• [Input data]:

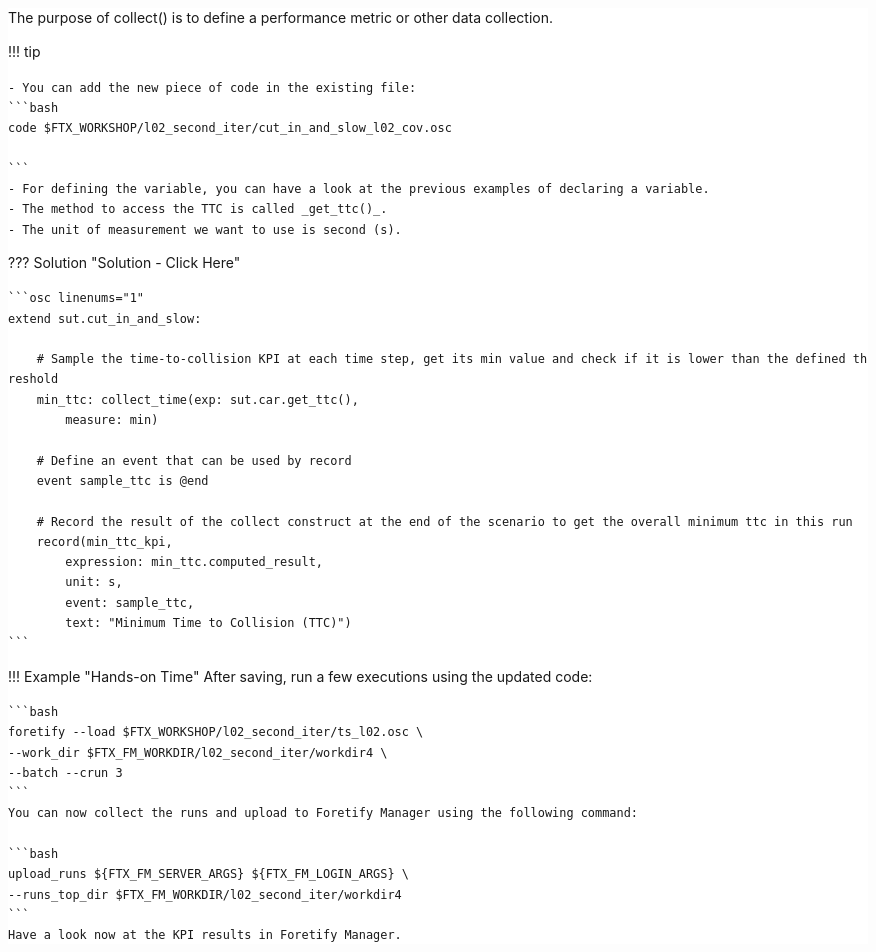 The purpose of collect() is to define a performance metric or other data collection.

!!! tip 
    
    - You can add the new piece of code in the existing file: 
    ```bash
    code $FTX_WORKSHOP/l02_second_iter/cut_in_and_slow_l02_cov.osc 

    ```
    - For defining the variable, you can have a look at the previous examples of declaring a variable.
    - The method to access the TTC is called _get_ttc()_.
    - The unit of measurement we want to use is second (s).

??? Solution "Solution - Click Here"

    ```osc linenums="1"
    extend sut.cut_in_and_slow:

        # Sample the time-to-collision KPI at each time step, get its min value and check if it is lower than the defined threshold
        min_ttc: collect_time(exp: sut.car.get_ttc(),
            measure: min)

        # Define an event that can be used by record
        event sample_ttc is @end

        # Record the result of the collect construct at the end of the scenario to get the overall minimum ttc in this run
        record(min_ttc_kpi,
            expression: min_ttc.computed_result,
            unit: s,
            event: sample_ttc,
            text: "Minimum Time to Collision (TTC)")
    ```
!!! Example "Hands-on Time"
    After saving, run a few executions using the updated code:

    ```bash
    foretify --load $FTX_WORKSHOP/l02_second_iter/ts_l02.osc \
    --work_dir $FTX_FM_WORKDIR/l02_second_iter/workdir4 \
    --batch --crun 3
    ```
    You can now collect the runs and upload to Foretify Manager using the following command:

    ```bash
    upload_runs ${FTX_FM_SERVER_ARGS} ${FTX_FM_LOGIN_ARGS} \
    --runs_top_dir $FTX_FM_WORKDIR/l02_second_iter/workdir4
    ```
    Have a look now at the KPI results in Foretify Manager.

• [Task directions]:
Go through the entries above and print each one exactly, minus the pictures.

• [Response below]:
 The purpose of collect() is to define a performance metric or other data collection.

!!! tip 
    
    - You can add the new piece of code in the existing file: 
    ```bash
    code $FTX_WORKSHOP/l02_second_iter/cut_in_and_slow_l02_cov.osc 

    ```
    - For defining the variable, you can have a look at the previous examples of declaring a variable.
    - The method to access the TTC is called _get_ttc()_.
    - The unit of measurement we want to use is second (s).

??? Solution "Solution - Click Here"

    ```osc linenums="1"
    extend sut.cut_in_and_slow:

        # Sample the time-to-collision KPI at each time step, get its min value and check if it is lower than the defined threshold
        min_ttc: collect_time(exp: sut.car.get_ttc(),
            measure: min)

        # Define an event that can be used by record
        event sample_ttc is @end

        # Record the result of the collect construct at the end of the scenario to get the overall minimum ttc in this run
        record(min_ttc_kpi,
            expression: min_ttc.computed_result,
            unit: s,
            event: sample_ttc,
            text: "Minimum Time to Collision (TTC)")
    ```
!!! Example "Hands-on Time"
    After saving, run a few executions using the updated code:

    ```bash
    foretify --load $FTX_WORKSHOP/l02_second_iter/ts_l02.osc \
    --work_dir $FTX_FM_WORKDIR/l02_second_iter/workdir4 \
    --batch --crun 3
    ```
    You can now collect the runs and upload to Foretify Manager using the following command:

    ```bash
    upload_runs ${FTX_FM_SERVER_ARGS} ${FTX_FM_LOGIN_ARGS} \
    --runs_top_dir $FTX_FM_WORKDIR/l02_second_iter/workdir4
    ```
    Have a look now at the KPI results in Foretify Manager.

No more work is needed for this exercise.